What to work on —
Below are some entries. Copy each line in them that holds "nonnegative".

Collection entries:
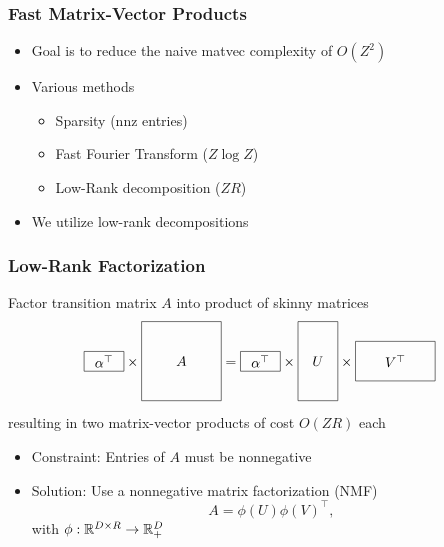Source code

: \documentclass{beamer}
\begin{document}
\begin{frame}
\frametitle{Fast Matrix-Vector Products}
\begin{itemize}
\item Goal is to reduce the naive matvec complexity of $O(Z^2)$
\vspace{2em}
\item Various methods
    \vspace{1em}
    \begin{itemize}
    \item Sparsity (nnz entries)
    \vspace{1em}
    \item Fast Fourier Transform ($Z \log Z$)
    \vspace{1em}
    \item Low-Rank decomposition ($ZR$)
    \end{itemize}
\vspace{2em}
\item We utilize low-rank decompositions
\end{itemize}
\end{frame}

\begin{frame}
\frametitle{Low-Rank Factorization}
Factor transition matrix $A$ into product of skinny matrices
\[
\vcenter{\hbox{\begin{tikzpicture}[baseline=-0.5ex]
    \draw (0,0) rectangle (1,.5) node[pos=.5] {$\alpha^\top$};
\end{tikzpicture}}}
\times
\vcenter{\hbox{\begin{tikzpicture}[baseline=-0.5ex]
    \draw (0,0) rectangle (2,2) node[pos=.5] {$A$};
\end{tikzpicture}}}
=
\vcenter{\hbox{\begin{tikzpicture}[baseline=-0.5ex]
    \draw (0,0) rectangle (1,.5) node[pos=.5] {$\alpha^\top$};
\end{tikzpicture}}}
\times
\vcenter{\hbox{\begin{tikzpicture}[baseline=-0.5ex]
    \draw (0,0) rectangle (1,2) node[pos=.5] {$U$};
\end{tikzpicture}}}
\times 
\vcenter{\hbox{\begin{tikzpicture}[baseline=-0.5ex]
    \draw (0,0) rectangle (2,1) node[pos=.5] {$V^\top$};
\end{tikzpicture}}}
\]
resulting in two matrix-vector products of cost $O(ZR)$ each
\vspace{1em}
\begin{itemize}
\item Constraint: Entries of $A$ must be nonnegative
\vspace{1em}
\item Solution: Use a nonnegative matrix factorization (NMF)
$$A = \phi(U)\phi(V)^\top,$$
with $\phi:\mathbb{R}^{D\times R}\to\mathbb{R}_+^{D}$
\end{itemize}
\end{frame}
\end{document}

Response to this exercise —
\item Constraint: Entries of $A$ must be nonnegative
\item Solution: Use a nonnegative matrix factorization (NMF)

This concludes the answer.